LUBBOCK, TX (KCBD) – Voting began the week of April 22nd, which means Lubbock County residents get to decide on a new multi-million-dollar road project. That project would restore and expand roads all across the county for $99 million. This project has been supported by multiple engineering companies, not just in Lubbock, but across the state and the rest of the nation.

Source: KCBD Photo

Three engineering companies have already pre-qualified for that project and all three are based outside of Lubbock, some even as far away as North Carolina. So our KCBD Investigates team asked the question of, ‘how and when were those companies selected?’

That process is based on RFQ’s, also known as Requests for Qualifications – essentially a screening tool that helps identify which companies are qualified to do the work necessary for the job at hand.

It was about one year ago that those three specific companies were pre-qualified for that engineering design.

County Engineer Jennifer Davidson explains: "They reviewed the original RFQ, TxDOT did, and said that that was fine for [her] to solicit just the three that were pre-qualified or pre-selected, and so [they] solicited the three firms that were pre-qualified.”
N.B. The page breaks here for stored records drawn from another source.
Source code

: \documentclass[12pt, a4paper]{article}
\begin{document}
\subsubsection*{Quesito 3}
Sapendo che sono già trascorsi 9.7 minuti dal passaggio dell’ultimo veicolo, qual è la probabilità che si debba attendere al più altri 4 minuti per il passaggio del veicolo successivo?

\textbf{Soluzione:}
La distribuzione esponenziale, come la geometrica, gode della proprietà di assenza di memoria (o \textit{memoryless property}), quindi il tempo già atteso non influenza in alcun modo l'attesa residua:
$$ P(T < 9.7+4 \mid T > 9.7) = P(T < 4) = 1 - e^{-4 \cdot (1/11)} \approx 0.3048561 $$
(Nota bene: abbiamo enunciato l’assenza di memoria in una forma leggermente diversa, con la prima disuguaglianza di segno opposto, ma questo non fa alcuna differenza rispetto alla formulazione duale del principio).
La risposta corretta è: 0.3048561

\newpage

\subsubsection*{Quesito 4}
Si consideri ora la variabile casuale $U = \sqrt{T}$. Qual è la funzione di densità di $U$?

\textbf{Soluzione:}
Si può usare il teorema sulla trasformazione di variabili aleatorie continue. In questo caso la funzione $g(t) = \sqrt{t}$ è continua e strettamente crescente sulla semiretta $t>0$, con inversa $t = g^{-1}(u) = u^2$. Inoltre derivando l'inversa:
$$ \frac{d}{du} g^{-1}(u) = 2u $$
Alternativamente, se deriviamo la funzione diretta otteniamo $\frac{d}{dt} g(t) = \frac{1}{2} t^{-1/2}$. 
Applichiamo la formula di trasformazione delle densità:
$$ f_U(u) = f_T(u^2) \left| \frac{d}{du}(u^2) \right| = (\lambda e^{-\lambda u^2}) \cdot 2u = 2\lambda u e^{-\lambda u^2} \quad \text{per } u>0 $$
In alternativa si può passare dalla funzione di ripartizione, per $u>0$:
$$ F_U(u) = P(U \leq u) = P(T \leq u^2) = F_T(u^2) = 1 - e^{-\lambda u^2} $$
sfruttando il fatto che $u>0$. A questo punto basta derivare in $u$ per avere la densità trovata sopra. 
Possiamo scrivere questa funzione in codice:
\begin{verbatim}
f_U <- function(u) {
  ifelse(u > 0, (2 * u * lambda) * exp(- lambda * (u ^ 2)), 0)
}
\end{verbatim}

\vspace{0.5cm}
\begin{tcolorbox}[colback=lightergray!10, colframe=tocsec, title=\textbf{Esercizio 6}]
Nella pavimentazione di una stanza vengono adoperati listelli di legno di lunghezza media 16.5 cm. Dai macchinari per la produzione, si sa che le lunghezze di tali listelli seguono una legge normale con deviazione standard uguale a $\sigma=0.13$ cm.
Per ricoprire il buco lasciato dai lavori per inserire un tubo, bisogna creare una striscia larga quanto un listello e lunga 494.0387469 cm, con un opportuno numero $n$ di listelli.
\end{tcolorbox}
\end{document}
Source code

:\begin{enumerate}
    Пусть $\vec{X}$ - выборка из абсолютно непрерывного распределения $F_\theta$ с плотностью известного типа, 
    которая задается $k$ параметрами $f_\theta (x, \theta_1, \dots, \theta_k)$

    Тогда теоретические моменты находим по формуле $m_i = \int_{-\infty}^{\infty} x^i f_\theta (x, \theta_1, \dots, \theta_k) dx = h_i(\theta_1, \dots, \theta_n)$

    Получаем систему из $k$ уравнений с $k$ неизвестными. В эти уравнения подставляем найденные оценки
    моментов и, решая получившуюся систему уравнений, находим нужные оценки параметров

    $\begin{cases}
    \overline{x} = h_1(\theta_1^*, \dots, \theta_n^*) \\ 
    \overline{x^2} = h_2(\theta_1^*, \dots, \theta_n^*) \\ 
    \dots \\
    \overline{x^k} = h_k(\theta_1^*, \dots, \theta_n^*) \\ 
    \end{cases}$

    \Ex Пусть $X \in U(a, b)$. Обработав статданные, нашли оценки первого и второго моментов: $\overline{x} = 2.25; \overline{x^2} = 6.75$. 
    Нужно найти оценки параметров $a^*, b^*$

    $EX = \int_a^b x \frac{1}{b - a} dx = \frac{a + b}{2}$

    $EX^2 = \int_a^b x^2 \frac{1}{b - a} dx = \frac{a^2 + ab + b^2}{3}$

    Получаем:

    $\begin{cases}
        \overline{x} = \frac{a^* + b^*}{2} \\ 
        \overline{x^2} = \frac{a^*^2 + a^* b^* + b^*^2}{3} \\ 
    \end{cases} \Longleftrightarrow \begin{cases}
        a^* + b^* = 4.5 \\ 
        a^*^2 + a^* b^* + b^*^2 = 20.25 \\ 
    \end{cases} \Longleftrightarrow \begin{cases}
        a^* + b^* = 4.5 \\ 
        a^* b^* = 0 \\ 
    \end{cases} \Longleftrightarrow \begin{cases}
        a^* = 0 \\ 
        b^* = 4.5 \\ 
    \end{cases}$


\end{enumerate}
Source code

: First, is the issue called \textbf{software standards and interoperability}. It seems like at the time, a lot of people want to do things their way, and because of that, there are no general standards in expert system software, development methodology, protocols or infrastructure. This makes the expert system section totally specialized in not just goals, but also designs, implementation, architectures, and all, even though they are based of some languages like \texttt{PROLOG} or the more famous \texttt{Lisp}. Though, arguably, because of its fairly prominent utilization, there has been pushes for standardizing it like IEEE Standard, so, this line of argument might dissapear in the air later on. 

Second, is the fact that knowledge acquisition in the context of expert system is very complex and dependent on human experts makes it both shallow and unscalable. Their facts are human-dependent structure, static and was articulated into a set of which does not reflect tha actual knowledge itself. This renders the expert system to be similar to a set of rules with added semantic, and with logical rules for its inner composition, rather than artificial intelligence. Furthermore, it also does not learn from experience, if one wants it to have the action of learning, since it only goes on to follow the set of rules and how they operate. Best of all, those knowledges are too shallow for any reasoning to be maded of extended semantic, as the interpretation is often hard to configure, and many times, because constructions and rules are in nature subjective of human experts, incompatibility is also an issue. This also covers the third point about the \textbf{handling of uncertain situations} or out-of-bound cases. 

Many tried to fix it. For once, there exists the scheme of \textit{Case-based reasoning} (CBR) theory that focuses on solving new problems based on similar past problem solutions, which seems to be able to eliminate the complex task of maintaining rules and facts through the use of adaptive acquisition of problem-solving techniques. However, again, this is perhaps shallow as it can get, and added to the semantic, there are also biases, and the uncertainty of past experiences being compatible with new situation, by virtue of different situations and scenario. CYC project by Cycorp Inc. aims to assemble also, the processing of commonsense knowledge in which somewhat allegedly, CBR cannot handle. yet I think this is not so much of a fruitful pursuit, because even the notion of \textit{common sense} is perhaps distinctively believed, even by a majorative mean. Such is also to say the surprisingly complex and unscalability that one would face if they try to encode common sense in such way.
Those three pre-qualified engineering firms are based in Richardson, Texas, Fort Worth, and Raleigh, North Carolina, two of which also have offices in Lubbock. Of those three, for one-third of the tasks listed, only one was allowed to submit a proposal for the engineering design. That company works out of Richardson, nearly five hours East of Lubbock. Their closest office is in Midland.

Source: KCBD Photo

She said, “The evaluation is based on qualifications and organization of the firm or the team.”

However, when it comes to those final RFQ scores, the public is not allowed to know.

Davidson says they, "Really [try] to make sure that there is open, open conversation and discussion amongst the committee, and not to be individual or singled out, as you know, you…. We want to protect the people that serve on that committee so that there is free and open discussion.”

The Investigates team then tried to ask whose decision it is to make those scores public. Davidson said, “I’m not going to tell you, whether it’s a purchasing policy or a Civil DA, or if it was the commissioners court.”

KCBD did submit an open records request, and the Attorney General responded saying that, for reasons of competitive information, the county may withhold the tab sheets. However, whether to release was ultimately up to the county.

Source: KCBD Photo

Later, Commissioner Bill McCay told us it was the commissioner’s court which ultimately decided not to release the RFQ information.